This way you're doing nlogn to create the dictionary (or nX for a hash dictionary depending on which will be more efficient) + mlogn operations to go over the second list and sync it (or just MY) - hard to beat if you really have to use lists in the first place - it's also good you do it only once when and if you need it and it's way better then keeping the lists sorted all the time which would be a n^2 task for both of them.
It looks like a fellow named Michael Heyeck has a good, O(n) solution to this problem. Check out that blog post for an explanation and some code.
Essentially, the solution tracks both the master and slave lists in a single pass, tracking indices into each. Two data structures are then managed: a list of insertions to be replayed on the slave list, and a list of deletions.

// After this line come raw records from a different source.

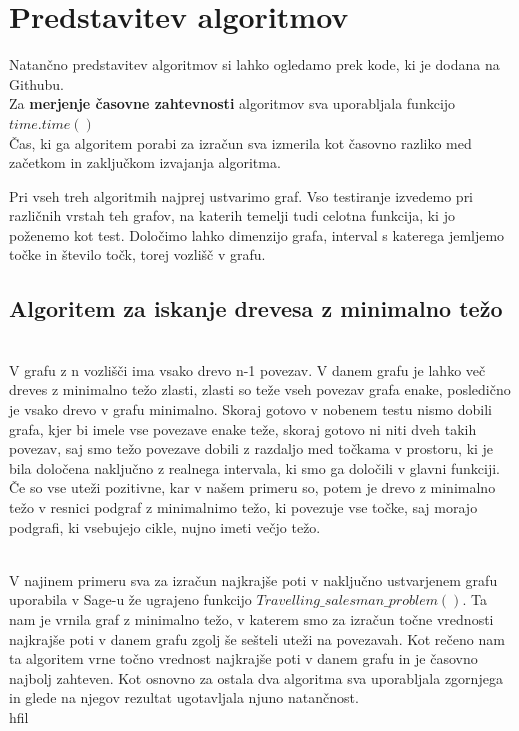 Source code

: \documentclass[12pt,a4paper]{amsart}
\theoremstyle{definition} %
\theoremstyle{plain} %
\begin{document}
\newpage
\section {Predstavitev algoritmov} 

Natančno predstavitev algoritmov si lahko ogledamo prek kode, ki je dodana na Githubu. \\
Za \textbf{merjenje časovne zahtevnosti} algoritmov sva uporabljala funkcijo $time.time()$\\
Čas, ki ga algoritem porabi za izračun sva izmerila kot časovno razliko med začetkom in zaključkom izvajanja algoritma.
\bigskip

Pri vseh treh algoritmih najprej ustvarimo graf. Vso testiranje izvedemo pri različnih vrstah teh grafov, na katerih temelji tudi celotna funkcija, ki jo poženemo kot test. 
Določimo lahko dimenzijo grafa, interval s katerega jemljemo točke in število točk, torej vozlišč v grafu.
\bigskip


\subsection{Algoritem za iskanje drevesa z minimalno težo} \hfill\\

V grafu z n vozlišči ima vsako drevo n-1 povezav.
V danem grafu je lahko več dreves z minimalno težo zlasti, zlasti so teže vseh povezav grafa enake, posledično je vsako drevo v grafu minimalno.
Skoraj gotovo v nobenem testu nismo dobili grafa, kjer bi imele vse povezave enake teže, skoraj gotovo ni niti dveh takih povezav, saj smo težo povezave dobili z razdaljo med točkama v prostoru, ki je bila določena naključno z realnega intervala, ki smo ga določili v glavni funkciji.
\newline
Če so vse uteži pozitivne, kar v našem primeru so, potem je drevo z minimalno težo  v resnici podgraf z minimalnimo težo, ki povezuje vse točke, saj morajo podgrafi, ki vsebujejo cikle, nujno imeti večjo težo.
\hfill\\\

V najinem primeru sva za izračun najkrajše poti v naključno ustvarjenem grafu uporabila v Sage-u že ugrajeno funkcijo $Travelling\_salesman\_problem()$.
Ta nam je vrnila graf z minimalno težo, v katerem smo za izračun točne vrednosti najkrajše poti v danem grafu zgolj še sešteli uteži na povezavah.
Kot rečeno nam ta algoritem vrne točno vrednost najkrajše poti v danem grafu in je časovno najbolj zahteven.
Kot osnovno za ostala dva algoritma sva uporabljala zgornjega in glede na njegov rezultat ugotavljala njuno natančnost.
\\hfil\\\
\end{document}
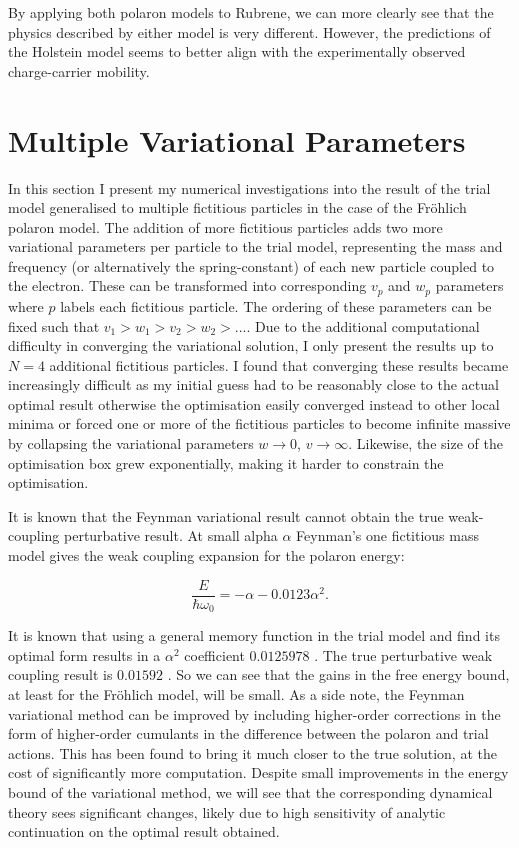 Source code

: By applying both polaron models to Rubrene, we can more clearly see that the physics described by either model is very different. However, the predictions of the Holstein model seems to better align with the experimentally observed charge-carrier mobility.

\section{Multiple Variational Parameters}

In this section I present my numerical investigations into the result of the trial model generalised to multiple fictitious particles in the case of the Fr\"ohlich polaron model. The addition of more fictitious particles adds two more variational parameters per particle to the trial model, representing the mass and frequency (or alternatively the spring-constant) of each new particle coupled to the electron. These can be transformed into corresponding $v_p$ and $w_p$ parameters where $p$ labels each fictitious particle. The ordering of these parameters can be fixed such that $v_1 > w_1 > v_2 > w_2 > ...$. Due to the additional computational difficulty in converging the variational solution, I only present the results up to $N=4$ additional fictitious particles. I found that converging these results became increasingly difficult as my initial guess had to be reasonably close to the actual optimal result otherwise the optimisation easily converged instead to other local minima or forced one or more of the fictitious particles to become infinite massive by collapsing the variational parameters $w \to 0$, $v \to \infty$. Likewise, the size of the optimisation box grew exponentially, making it harder to constrain the optimisation.
\newline

It is known that the Feynman variational result cannot obtain the true weak-coupling perturbative result. At small alpha $\alpha$ Feynman's one fictitious mass model gives the weak coupling expansion for the polaron energy:

\begin{equation} \label{eqn:weakcoupling}
    \frac{E}{\hbar\omega_0} = -\alpha - 0.0123 \alpha^2.
\end{equation}

It is known that using a general memory function in the trial model and find its optimal form results in a $\alpha^2$ coefficient $0.0125978$ \cite{Rosenfelder2001}. The true perturbative weak coupling result is $0.01592$ \cite{Rosenfelder2001}. So we can see that the gains in the free energy bound, at least for the Fr\"ohlich model, will be small. As a side note, the Feynman variational method can be improved by including higher-order corrections in the form of higher-order cumulants in the difference between the polaron and trial actions. This has been found to bring it much closer to the true solution, at the cost of significantly more computation. Despite small improvements in the energy bound of the variational method, we will see that the corresponding dynamical theory sees significant changes, likely due to high sensitivity of analytic continuation on the optimal result obtained.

It looks straightforward and also has the benefit of a proof of minimalism, which Heyeck followed up with in a subsequent post. The code snippet in this post is more compact, as well:
def sync_ordered_list(a, b):
x = 0; y = 0; i = []; d = []
while (x < len(a)) or (y < len(b)):
if y >= len(b): d.append(x); x += 1
elif x >= len(a): i.append((y, b[y])); y += 1
elif a[x] < b[y]: d.append(x); x += 1
elif a[x] > b[y]: i.append((y, b[y])); y += 1
else: x += 1; y += 1
return (i,d)
Again, credit to Michael Heyeck.
In the C++ STL the algorithm is called set_union. Also, implementing the algorithm is likely to be a lot simpler if you do the union into a 3rd list.
I had such problem in one project in the past.
That project had one master data source and several clients that update the data independently and in the end all of them have to have the latest and unified set of data that is the sum of them.
What I did was building something similar to the SVN protocol, in which every time I wanted to update the master database (which was accessible through a web service) I got the revision number. Updated my local data store to that revision and then commited the entities that aren't covered by any revision number to the database.
Every client has the ability to update it's local data store to the latest revision.
Here is a Javascript version of Michael Heyek's python code.
var b= [1,3,8,12,16,19,22,24,26]; // new situation
var a = [1,2,8,9,19,22,23,26]; // previous situation
var result = sync_ordered_lists(a,b);
console.log(result);
function sync_ordered_lists(a,b){
// by Michael Heyeck see http://www.mlsite.net/blog/?p=2250
// a is the subject list
// b is the target list
// x is the "current position" in the subject list
// y is the "current position" in the target list
// i is the list of inserts
// d is the list of deletes
var x = 0;
var y = 0;
var i = [];
var d = [];
var acc = {}; // object containing inserts and deletes arrays
while (x < a.length || y < b.length) {
if (y >= b.length){
d.push(x);
x++;
} else if (x >= a.length){
i.push([y, b[y]]);
y++;
} else if (a[x] < b[y]){
d.push(x);
x++;
} else if (a[x] > b[y]){
i.push([y, b[y]]);
y++;
} else {
x++; y++;
}
}
acc.inserts = i;
acc.deletes = d;
return acc;
}
Very brute-force and pure technical approach:
Inherit from your List class (sorry don't know what is your language). Override add/remove methods in your child list class. Use your class instead of the base one. Now you can track changes with your own methods and synchronize lists on-line.